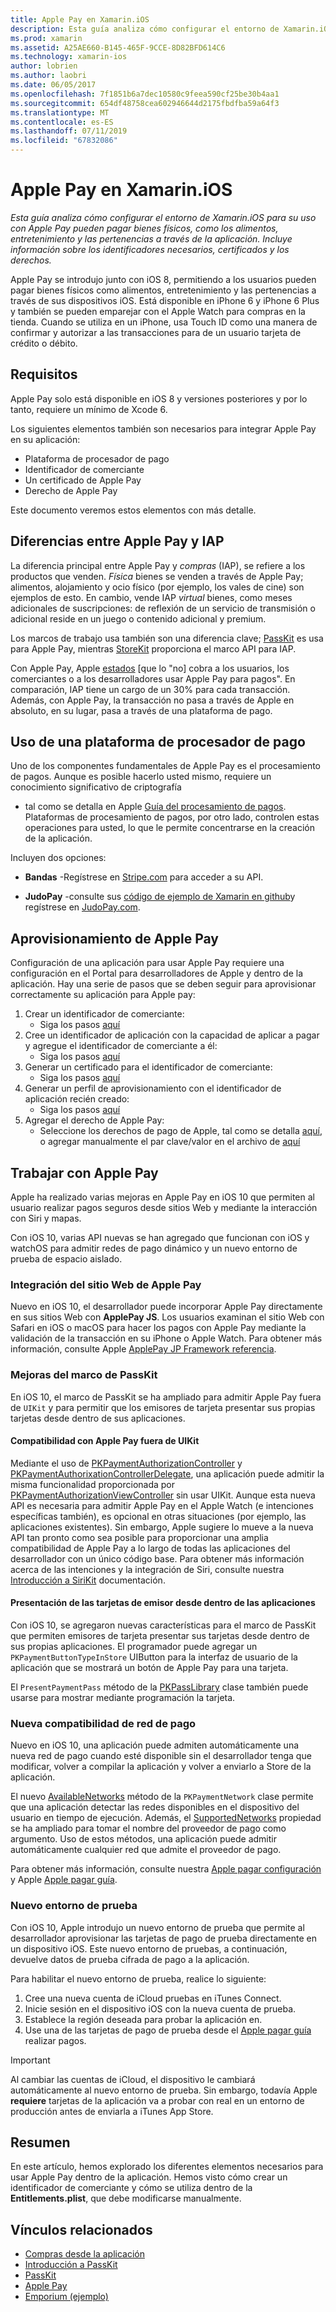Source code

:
 ```yaml
---
title: Apple Pay en Xamarin.iOS
description: Esta guía analiza cómo configurar el entorno de Xamarin.iOS para su uso con Apple Pay pueden pagar bienes físicos, como los alimentos, entretenimiento y las pertenencias a través de la aplicación. Incluye información sobre los identificadores necesarios, certificados y los derechos.
ms.prod: xamarin
ms.assetid: A25AE660-B145-465F-9CCE-8D82BFD614C6
ms.technology: xamarin-ios
author: lobrien
ms.author: laobri
ms.date: 06/05/2017
ms.openlocfilehash: 7f1851b6a7dec10580c9feea590cf25be30b4aa1
ms.sourcegitcommit: 654df48758cea602946644d2175fbdfba59a64f3
ms.translationtype: MT
ms.contentlocale: es-ES
ms.lasthandoff: 07/11/2019
ms.locfileid: "67832086"
---
```

# <a name="apple-pay-in-xamarinios"></a>Apple Pay en Xamarin.iOS

_Esta guía analiza cómo configurar el entorno de Xamarin.iOS para su uso con Apple Pay pueden pagar bienes físicos, como los alimentos, entretenimiento y las pertenencias a través de la aplicación. Incluye información sobre los identificadores necesarios, certificados y los derechos._

Apple Pay se introdujo junto con iOS 8, permitiendo a los usuarios pueden pagar bienes físicos como alimentos, entretenimiento y las pertenencias a través de sus dispositivos iOS. Está disponible en iPhone 6 y iPhone 6 Plus y también se pueden emparejar con el Apple Watch para compras en la tienda. Cuando se utiliza en un iPhone, usa Touch ID como una manera de confirmar y autorizar a las transacciones para de un usuario tarjeta de crédito o débito.

## <a name="requirements"></a>Requisitos

Apple Pay solo está disponible en iOS 8 y versiones posteriores y por lo tanto, requiere un mínimo de Xcode 6.

Los siguientes elementos también son necesarios para integrar Apple Pay en su aplicación:

- Plataforma de procesador de pago
- Identificador de comerciante
- Un certificado de Apple Pay
- Derecho de Apple Pay

Este documento veremos estos elementos con más detalle.

## <a name="differences-between-apple-pay-and-iap"></a>Diferencias entre Apple Pay y IAP

La diferencia principal entre Apple Pay y *compras* (IAP), se refiere a los productos que venden. *Física* bienes se venden a través de Apple Pay; alimentos, alojamiento y ocio físico (por ejemplo, los vales de cine) son ejemplos de esto. En cambio, vende IAP *virtual* bienes, como meses adicionales de suscripciones: de reflexión de un servicio de transmisión o adicional reside en un juego o contenido adicional y premium.

Los marcos de trabajo usa también son una diferencia clave; [PassKit](https://developer.apple.com/library/ios/documentation/PassKit/Reference/PKPaymentAuthorizationViewController_Ref/) es usa para Apple Pay, mientras [StoreKit](https://developer.apple.com/library/ios/documentation/PassKit/Reference/PKPaymentAuthorizationViewController_Ref/) proporciona el marco API para IAP.

Con Apple Pay, Apple [estados](https://developer.apple.com/apple-pay/Getting-Started-with-Apple-Pay.pdf) [que lo "no] cobra a los usuarios, los comerciantes o a los desarrolladores usar Apple Pay para pagos". En comparación, IAP tiene un cargo de un 30% para cada transacción. Además, con Apple Pay, la transacción no pasa a través de Apple en absoluto, en su lugar, pasa a través de una plataforma de pago.

## <a name="using-a-payment-processor-platform"></a>Uso de una plataforma de procesador de pago

Uno de los componentes fundamentales de Apple Pay es el procesamiento de pagos. Aunque es posible hacerlo usted mismo, requiere un conocimiento significativo de criptografía
- tal como se detalla en Apple [Guía del procesamiento de pagos](https://developer.apple.com/library/ios/ApplePay_Guide/ProcessPayment.html).
Plataformas de procesamiento de pagos, por otro lado, controlen estas operaciones para usted, lo que le permite concentrarse en la creación de la aplicación.

Incluyen dos opciones:

- **Bandas** -Regístrese en [Stripe.com](https://stripe.com/) para acceder a su API.

- **JudoPay** -consulte sus [código de ejemplo de Xamarin en github](https://github.com/Judopay/Xamarin-Sample-App)y regístrese en [JudoPay.com](https://www.judopay.com/).

## <a name="provisioning-for-apple-pay"></a>Aprovisionamiento de Apple Pay

Configuración de una aplicación para usar Apple Pay requiere una configuración en el Portal para desarrolladores de Apple y dentro de la aplicación. Hay una serie de pasos que se deben seguir para aprovisionar correctamente su aplicación para Apple pay:

1. Crear un identificador de comerciante:
    - Siga los pasos [aquí](~/ios/deploy-test/provisioning/capabilities/apple-pay-capabilities.md#merchantid)
2. Cree un identificador de aplicación con la capacidad de aplicar a pagar y agregue el identificador de comerciante a él:
    - Siga los pasos [aquí](~/ios/deploy-test/provisioning/capabilities/apple-pay-capabilities.md#appid)
3. Generar un certificado para el identificador de comerciante:
    - Siga los pasos [aquí](~/ios/deploy-test/provisioning/capabilities/apple-pay-capabilities.md#certificate)
4. Generar un perfil de aprovisionamiento con el identificador de aplicación recién creado:
    - Siga los pasos [aquí](~/ios/get-started/installation/device-provisioning/manual-provisioning.md#provisioning)
5. Agregar el derecho de Apple Pay:
    - Seleccione los derechos de pago de Apple, tal como se detalla [aquí](~/ios/deploy-test/provisioning/entitlements.md), o agregar manualmente el par clave/valor en el archivo de [aquí](~/ios/deploy-test/provisioning/entitlements.md)

## <a name="working-with-apple-pay"></a>Trabajar con Apple Pay

Apple ha realizado varias mejoras en Apple Pay en iOS 10 que permiten al usuario realizar pagos seguros desde sitios Web y mediante la interacción con Siri y mapas.

Con iOS 10, varias API nuevas se han agregado que funcionan con iOS y watchOS para admitir redes de pago dinámico y un nuevo entorno de prueba de espacio aislado.

### <a name="apple-pay-website-integration"></a>Integración del sitio Web de Apple Pay

Nuevo en iOS 10, el desarrollador puede incorporar Apple Pay directamente en sus sitios Web con **ApplePay JS**. Los usuarios examinan el sitio Web con Safari en iOS o macOS para hacer los pagos con Apple Pay mediante la validación de la transacción en su iPhone o Apple Watch. Para obtener más información, consulte Apple [ApplePay JP Framework referencia](https://developer.apple.com/reference/applepayjs).

### <a name="passkit-framework-enhancements"></a>Mejoras del marco de PassKit

En iOS 10, el marco de PassKit se ha ampliado para admitir Apple Pay fuera de `UIKit` y para permitir que los emisores de tarjeta presentar sus propias tarjetas desde dentro de sus aplicaciones.


#### <a name="supporting-apple-pay-outside-of-uikit"></a>Compatibilidad con Apple Pay fuera de UIKit

Mediante el uso de [PKPaymentAuthorizationController](https://developer.apple.com/reference/passkit/pkpaymentauthorizationcontroller) y [PKPaymentAuthorixationControllerDelegate](https://developer.apple.com/reference/passkit/pkpaymentauthorizationcontrollerdelegate), una aplicación puede admitir la misma funcionalidad proporcionada por [ PKPaymentAuthorizationViewController](https://developer.apple.com/reference/passkit/pkpaymentauthorizationviewcontroller) sin usar UIKit. Aunque esta nueva API es necesaria para admitir Apple Pay en el Apple Watch (e intenciones específicas también), es opcional en otras situaciones (por ejemplo, las aplicaciones existentes). Sin embargo, Apple sugiere lo mueve a la nueva API tan pronto como sea posible para proporcionar una amplia compatibilidad de Apple Pay a lo largo de todas las aplicaciones del desarrollador con un único código base. Para obtener más información acerca de las intenciones y la integración de Siri, consulte nuestra [Introducción a SiriKit](~/ios/platform/sirikit/index.md) documentación.

#### <a name="presenting-issuer-cards-from-within-apps"></a>Presentación de las tarjetas de emisor desde dentro de las aplicaciones

Con iOS 10, se agregaron nuevas características para el marco de PassKit que permiten emisores de tarjeta presentar sus tarjetas desde dentro de sus propias aplicaciones. El programador puede agregar un `PKPaymentButtonTypeInStore` UIButton para la interfaz de usuario de la aplicación que se mostrará un botón de Apple Pay para una tarjeta.

El `PresentPaymentPass` método de la [PKPassLibrary](https://developer.apple.com/reference/passkit/pkpasslibrary) clase también puede usarse para mostrar mediante programación la tarjeta.

### <a name="new-payment-network-support"></a>Nueva compatibilidad de red de pago

Nuevo en iOS 10, una aplicación puede admiten automáticamente una nueva red de pago cuando esté disponible sin el desarrollador tenga que modificar, volver a compilar la aplicación y volver a enviarlo a Store de la aplicación.

El nuevo [AvailableNetworks](https://developer.apple.com/reference/passkit/pkpaymentrequest/1833288-availablenetworks) método de la `PKPaymentNetwork` clase permite que una aplicación detectar las redes disponibles en el dispositivo del usuario en tiempo de ejecución. Además, el [SupportedNetworks](https://developer.apple.com/reference/passkit/pkpaymentrequest/1619329-supportednetworks) propiedad se ha ampliado para tomar el nombre del proveedor de pago como argumento. Uso de estos métodos, una aplicación puede admitir automáticamente cualquier red que admite el proveedor de pago.

Para obtener más información, consulte nuestra [Apple pagar configuración](~/ios/platform/apple-pay.md) y Apple [Apple pagar guía](https://developer.apple.com/apple-pay/).

### <a name="new-testing-environment"></a>Nuevo entorno de prueba

Con iOS 10, Apple introdujo un nuevo entorno de prueba que permite al desarrollador aprovisionar las tarjetas de pago de prueba directamente en un dispositivo iOS. Este nuevo entorno de pruebas, a continuación, devuelve datos de prueba cifrada de pago a la aplicación.

Para habilitar el nuevo entorno de prueba, realice lo siguiente:

1. Cree una nueva cuenta de iCloud pruebas en iTunes Connect.
2. Inicie sesión en el dispositivo iOS con la nueva cuenta de prueba.
3. Establece la región deseada para probar la aplicación en.
4. Use una de las tarjetas de pago de prueba desde el [Apple pagar guía](https://developer.apple.com/apple-pay/) realizar pagos.

> [!IMPORTANT]
> Al cambiar las cuentas de iCloud, el dispositivo le cambiará automáticamente al nuevo entorno de prueba. Sin embargo, todavía Apple **requiere** tarjetas de la aplicación va a probar con real en un entorno de producción antes de enviarla a iTunes App Store.

## <a name="summary"></a>Resumen

En este artículo, hemos explorado los diferentes elementos necesarios para usar Apple Pay dentro de la aplicación. Hemos visto cómo crear un identificador de comerciante y cómo se utiliza dentro de la **Entitlements.plist**, que debe modificarse manualmente.

## <a name="related-links"></a>Vínculos relacionados

- [Compras desde la aplicación](~/ios/platform/in-app-purchasing/index.md)
- [Introducción a PassKit](~/ios/platform/passkit.md)
- [PassKit](https://developer.apple.com/library/ios/documentation/PassKit/Reference/PKPaymentAuthorizationViewController_Ref/)
- [Apple Pay](https://developer.apple.com/apple-pay/)
- [Emporium (ejemplo)](https://developer.xamarin.com/samples/monotouch/ios9/Emporium/)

########

Your goal: Only the lines from the start of the records to the one containing "Apple Pay y IAP" should be repeated, exactly and with both ends kept; drop any pictures.

Task result:
Source code

:
 ```yaml
---
title: Apple Pay en Xamarin.iOS
description: Esta guía analiza cómo configurar el entorno de Xamarin.iOS para su uso con Apple Pay pueden pagar bienes físicos, como los alimentos, entretenimiento y las pertenencias a través de la aplicación. Incluye información sobre los identificadores necesarios, certificados y los derechos.
ms.prod: xamarin
ms.assetid: A25AE660-B145-465F-9CCE-8D82BFD614C6
ms.technology: xamarin-ios
author: lobrien
ms.author: laobri
ms.date: 06/05/2017
ms.openlocfilehash: 7f1851b6a7dec10580c9feea590cf25be30b4aa1
ms.sourcegitcommit: 654df48758cea602946644d2175fbdfba59a64f3
ms.translationtype: MT
ms.contentlocale: es-ES
ms.lasthandoff: 07/11/2019
ms.locfileid: "67832086"
---
```

# <a name="apple-pay-in-xamarinios"></a>Apple Pay en Xamarin.iOS

_Esta guía analiza cómo configurar el entorno de Xamarin.iOS para su uso con Apple Pay pueden pagar bienes físicos, como los alimentos, entretenimiento y las pertenencias a través de la aplicación. Incluye información sobre los identificadores necesarios, certificados y los derechos._

Apple Pay se introdujo junto con iOS 8, permitiendo a los usuarios pueden pagar bienes físicos como alimentos, entretenimiento y las pertenencias a través de sus dispositivos iOS. Está disponible en iPhone 6 y iPhone 6 Plus y también se pueden emparejar con el Apple Watch para compras en la tienda. Cuando se utiliza en un iPhone, usa Touch ID como una manera de confirmar y autorizar a las transacciones para de un usuario tarjeta de crédito o débito.

## <a name="requirements"></a>Requisitos

Apple Pay solo está disponible en iOS 8 y versiones posteriores y por lo tanto, requiere un mínimo de Xcode 6.

Los siguientes elementos también son necesarios para integrar Apple Pay en su aplicación:

- Plataforma de procesador de pago
- Identificador de comerciante
- Un certificado de Apple Pay
- Derecho de Apple Pay

Este documento veremos estos elementos con más detalle.

## <a name="differences-between-apple-pay-and-iap"></a>Diferencias entre Apple Pay y IAP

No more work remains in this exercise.